* Material provided
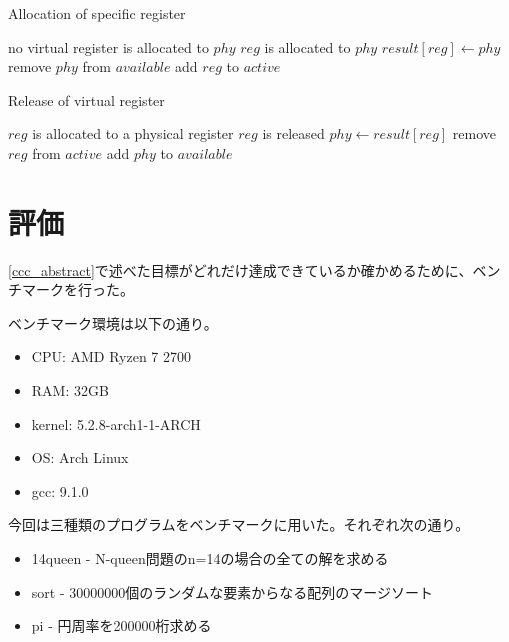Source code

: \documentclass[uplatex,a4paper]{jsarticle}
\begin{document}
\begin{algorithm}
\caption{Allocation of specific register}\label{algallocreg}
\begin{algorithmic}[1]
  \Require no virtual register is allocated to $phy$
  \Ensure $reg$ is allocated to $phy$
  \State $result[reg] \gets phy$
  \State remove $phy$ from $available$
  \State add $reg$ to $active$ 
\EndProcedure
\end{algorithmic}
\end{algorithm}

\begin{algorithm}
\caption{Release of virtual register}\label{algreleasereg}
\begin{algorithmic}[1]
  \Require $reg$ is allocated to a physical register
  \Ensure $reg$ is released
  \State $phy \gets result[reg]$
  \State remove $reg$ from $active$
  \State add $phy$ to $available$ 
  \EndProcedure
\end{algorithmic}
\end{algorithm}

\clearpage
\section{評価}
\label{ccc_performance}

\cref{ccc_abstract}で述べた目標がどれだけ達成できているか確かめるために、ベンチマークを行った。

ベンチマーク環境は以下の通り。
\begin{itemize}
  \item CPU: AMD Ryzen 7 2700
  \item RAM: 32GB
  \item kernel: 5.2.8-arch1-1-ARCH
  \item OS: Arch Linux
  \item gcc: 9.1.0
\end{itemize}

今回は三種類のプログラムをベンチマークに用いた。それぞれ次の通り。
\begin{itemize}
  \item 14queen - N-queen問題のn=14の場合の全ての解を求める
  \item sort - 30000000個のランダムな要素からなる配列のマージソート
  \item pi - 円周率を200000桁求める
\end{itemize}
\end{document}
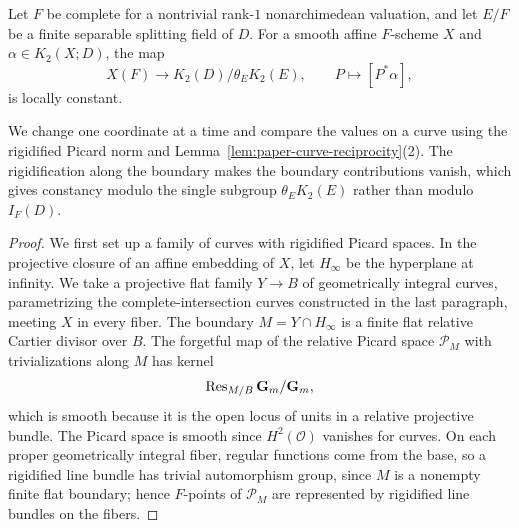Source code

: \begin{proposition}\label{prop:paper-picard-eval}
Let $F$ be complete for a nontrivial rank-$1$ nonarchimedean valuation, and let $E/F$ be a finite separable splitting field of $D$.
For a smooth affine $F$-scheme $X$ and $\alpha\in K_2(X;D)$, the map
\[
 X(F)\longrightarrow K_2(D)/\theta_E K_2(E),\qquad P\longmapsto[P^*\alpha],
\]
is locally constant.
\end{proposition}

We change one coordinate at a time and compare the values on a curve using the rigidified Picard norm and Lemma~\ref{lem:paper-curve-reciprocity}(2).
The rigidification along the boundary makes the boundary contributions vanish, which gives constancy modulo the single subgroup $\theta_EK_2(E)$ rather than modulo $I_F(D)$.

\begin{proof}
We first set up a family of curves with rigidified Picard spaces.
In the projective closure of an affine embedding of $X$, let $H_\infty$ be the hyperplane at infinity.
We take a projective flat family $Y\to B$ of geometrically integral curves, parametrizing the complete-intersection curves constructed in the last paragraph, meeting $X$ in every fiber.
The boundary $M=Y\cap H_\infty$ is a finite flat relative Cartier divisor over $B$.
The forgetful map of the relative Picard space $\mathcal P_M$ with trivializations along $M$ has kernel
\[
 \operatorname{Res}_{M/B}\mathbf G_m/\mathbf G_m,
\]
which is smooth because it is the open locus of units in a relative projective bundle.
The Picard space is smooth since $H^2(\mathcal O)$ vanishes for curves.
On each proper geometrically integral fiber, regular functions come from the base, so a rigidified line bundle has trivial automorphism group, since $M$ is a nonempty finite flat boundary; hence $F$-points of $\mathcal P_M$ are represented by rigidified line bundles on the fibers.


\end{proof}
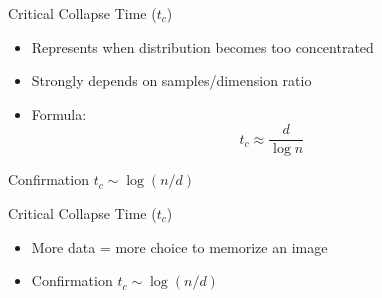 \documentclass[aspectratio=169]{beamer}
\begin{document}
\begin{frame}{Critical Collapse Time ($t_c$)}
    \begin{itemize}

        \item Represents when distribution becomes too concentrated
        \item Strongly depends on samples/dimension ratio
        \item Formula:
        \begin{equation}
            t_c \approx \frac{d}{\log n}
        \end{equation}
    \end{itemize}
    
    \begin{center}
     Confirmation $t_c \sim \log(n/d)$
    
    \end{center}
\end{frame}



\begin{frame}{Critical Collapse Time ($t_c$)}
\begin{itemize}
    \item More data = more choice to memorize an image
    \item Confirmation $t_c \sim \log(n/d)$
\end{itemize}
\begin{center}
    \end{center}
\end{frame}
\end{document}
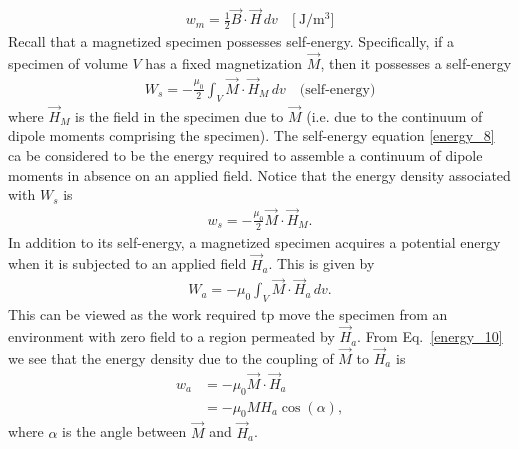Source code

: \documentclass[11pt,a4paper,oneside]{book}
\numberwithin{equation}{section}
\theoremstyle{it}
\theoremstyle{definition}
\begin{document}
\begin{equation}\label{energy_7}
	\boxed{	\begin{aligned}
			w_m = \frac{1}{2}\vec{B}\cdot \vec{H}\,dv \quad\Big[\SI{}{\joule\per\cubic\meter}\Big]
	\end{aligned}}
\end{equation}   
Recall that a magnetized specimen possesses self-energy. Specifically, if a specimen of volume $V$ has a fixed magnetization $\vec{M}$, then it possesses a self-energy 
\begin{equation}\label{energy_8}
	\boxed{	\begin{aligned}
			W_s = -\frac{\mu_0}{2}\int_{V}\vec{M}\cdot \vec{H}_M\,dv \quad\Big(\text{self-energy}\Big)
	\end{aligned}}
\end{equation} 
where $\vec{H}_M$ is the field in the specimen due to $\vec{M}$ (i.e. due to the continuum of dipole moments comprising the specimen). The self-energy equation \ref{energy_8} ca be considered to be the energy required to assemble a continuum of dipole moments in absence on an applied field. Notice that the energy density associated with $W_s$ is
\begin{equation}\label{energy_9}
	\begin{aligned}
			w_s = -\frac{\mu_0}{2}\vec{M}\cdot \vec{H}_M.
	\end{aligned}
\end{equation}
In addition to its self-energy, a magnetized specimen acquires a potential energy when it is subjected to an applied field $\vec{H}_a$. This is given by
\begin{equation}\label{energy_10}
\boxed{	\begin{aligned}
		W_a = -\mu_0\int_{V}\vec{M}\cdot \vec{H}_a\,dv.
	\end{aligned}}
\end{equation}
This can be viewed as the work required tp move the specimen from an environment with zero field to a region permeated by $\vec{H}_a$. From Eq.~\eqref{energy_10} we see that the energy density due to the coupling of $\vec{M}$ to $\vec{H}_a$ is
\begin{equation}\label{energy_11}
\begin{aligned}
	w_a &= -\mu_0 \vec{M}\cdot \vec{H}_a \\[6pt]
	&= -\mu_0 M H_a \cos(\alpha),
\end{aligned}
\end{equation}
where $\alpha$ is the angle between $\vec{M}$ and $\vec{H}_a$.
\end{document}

* What is required
Hand back the data exactly as it appears, with all pictures cut.

* Output for this exercise
Source code

: \documentclass[uplatex,a4paper]{jsarticle}
\begin{document}
\begin{algorithm}
\caption{Allocation of specific register}\label{algallocreg}
\begin{algorithmic}[1]
  \Require no virtual register is allocated to $phy$
  \Ensure $reg$ is allocated to $phy$
  \State $result[reg] \gets phy$
  \State remove $phy$ from $available$
  \State add $reg$ to $active$ 
\EndProcedure
\end{algorithmic}
\end{algorithm}

\begin{algorithm}
\caption{Release of virtual register}\label{algreleasereg}
\begin{algorithmic}[1]
  \Require $reg$ is allocated to a physical register
  \Ensure $reg$ is released
  \State $phy \gets result[reg]$
  \State remove $reg$ from $active$
  \State add $phy$ to $available$ 
  \EndProcedure
\end{algorithmic}
\end{algorithm}

\clearpage
\section{評価}
\label{ccc_performance}

\cref{ccc_abstract}で述べた目標がどれだけ達成できているか確かめるために、ベンチマークを行った。

ベンチマーク環境は以下の通り。
\begin{itemize}
  \item CPU: AMD Ryzen 7 2700
  \item RAM: 32GB
  \item kernel: 5.2.8-arch1-1-ARCH
  \item OS: Arch Linux
  \item gcc: 9.1.0
\end{itemize}

今回は三種類のプログラムをベンチマークに用いた。それぞれ次の通り。
\begin{itemize}
  \item 14queen - N-queen問題のn=14の場合の全ての解を求める
  \item sort - 30000000個のランダムな要素からなる配列のマージソート
  \item pi - 円周率を200000桁求める
\end{itemize}
\end{document}
Source code

: \begin{proposition}\label{prop:paper-picard-eval}
Let $F$ be complete for a nontrivial rank-$1$ nonarchimedean valuation, and let $E/F$ be a finite separable splitting field of $D$.
For a smooth affine $F$-scheme $X$ and $\alpha\in K_2(X;D)$, the map
\[
 X(F)\longrightarrow K_2(D)/\theta_E K_2(E),\qquad P\longmapsto[P^*\alpha],
\]
is locally constant.
\end{proposition}

We change one coordinate at a time and compare the values on a curve using the rigidified Picard norm and Lemma~\ref{lem:paper-curve-reciprocity}(2).
The rigidification along the boundary makes the boundary contributions vanish, which gives constancy modulo the single subgroup $\theta_EK_2(E)$ rather than modulo $I_F(D)$.

\begin{proof}
We first set up a family of curves with rigidified Picard spaces.
In the projective closure of an affine embedding of $X$, let $H_\infty$ be the hyperplane at infinity.
We take a projective flat family $Y\to B$ of geometrically integral curves, parametrizing the complete-intersection curves constructed in the last paragraph, meeting $X$ in every fiber.
The boundary $M=Y\cap H_\infty$ is a finite flat relative Cartier divisor over $B$.
The forgetful map of the relative Picard space $\mathcal P_M$ with trivializations along $M$ has kernel
\[
 \operatorname{Res}_{M/B}\mathbf G_m/\mathbf G_m,
\]
which is smooth because it is the open locus of units in a relative projective bundle.
The Picard space is smooth since $H^2(\mathcal O)$ vanishes for curves.
On each proper geometrically integral fiber, regular functions come from the base, so a rigidified line bundle has trivial automorphism group, since $M$ is a nonempty finite flat boundary; hence $F$-points of $\mathcal P_M$ are represented by rigidified line bundles on the fibers.


\end{proof}
 \documentclass[aspectratio=169]{beamer}
\begin{document}
\begin{frame}{Critical Collapse Time ($t_c$)}
    \begin{itemize}

        \item Represents when distribution becomes too concentrated
        \item Strongly depends on samples/dimension ratio
        \item Formula:
        \begin{equation}
            t_c \approx \frac{d}{\log n}
        \end{equation}
    \end{itemize}
    
    \begin{center}
     Confirmation $t_c \sim \log(n/d)$
    
    \end{center}
\end{frame}



\begin{frame}{Critical Collapse Time ($t_c$)}
\begin{itemize}
    \item More data = more choice to memorize an image
    \item Confirmation $t_c \sim \log(n/d)$
\end{itemize}
\begin{center}
    \end{center}
\end{frame}
\end{document}
Source code

: \documentclass[11pt,a4paper,oneside]{book}
\numberwithin{equation}{section}
\theoremstyle{it}
\theoremstyle{definition}
\begin{document}
\begin{equation}\label{energy_7}
	\boxed{	\begin{aligned}
			w_m = \frac{1}{2}\vec{B}\cdot \vec{H}\,dv \quad\Big[\SI{}{\joule\per\cubic\meter}\Big]
	\end{aligned}}
\end{equation}   
Recall that a magnetized specimen possesses self-energy. Specifically, if a specimen of volume $V$ has a fixed magnetization $\vec{M}$, then it possesses a self-energy 
\begin{equation}\label{energy_8}
	\boxed{	\begin{aligned}
			W_s = -\frac{\mu_0}{2}\int_{V}\vec{M}\cdot \vec{H}_M\,dv \quad\Big(\text{self-energy}\Big)
	\end{aligned}}
\end{equation} 
where $\vec{H}_M$ is the field in the specimen due to $\vec{M}$ (i.e. due to the continuum of dipole moments comprising the specimen). The self-energy equation \ref{energy_8} ca be considered to be the energy required to assemble a continuum of dipole moments in absence on an applied field. Notice that the energy density associated with $W_s$ is
\begin{equation}\label{energy_9}
	\begin{aligned}
			w_s = -\frac{\mu_0}{2}\vec{M}\cdot \vec{H}_M.
	\end{aligned}
\end{equation}
In addition to its self-energy, a magnetized specimen acquires a potential energy when it is subjected to an applied field $\vec{H}_a$. This is given by
\begin{equation}\label{energy_10}
\boxed{	\begin{aligned}
		W_a = -\mu_0\int_{V}\vec{M}\cdot \vec{H}_a\,dv.
	\end{aligned}}
\end{equation}
This can be viewed as the work required tp move the specimen from an environment with zero field to a region permeated by $\vec{H}_a$. From Eq.~\eqref{energy_10} we see that the energy density due to the coupling of $\vec{M}$ to $\vec{H}_a$ is
\begin{equation}\label{energy_11}
\begin{aligned}
	w_a &= -\mu_0 \vec{M}\cdot \vec{H}_a \\[6pt]
	&= -\mu_0 M H_a \cos(\alpha),
\end{aligned}
\end{equation}
where $\alpha$ is the angle between $\vec{M}$ and $\vec{H}_a$.
\end{document}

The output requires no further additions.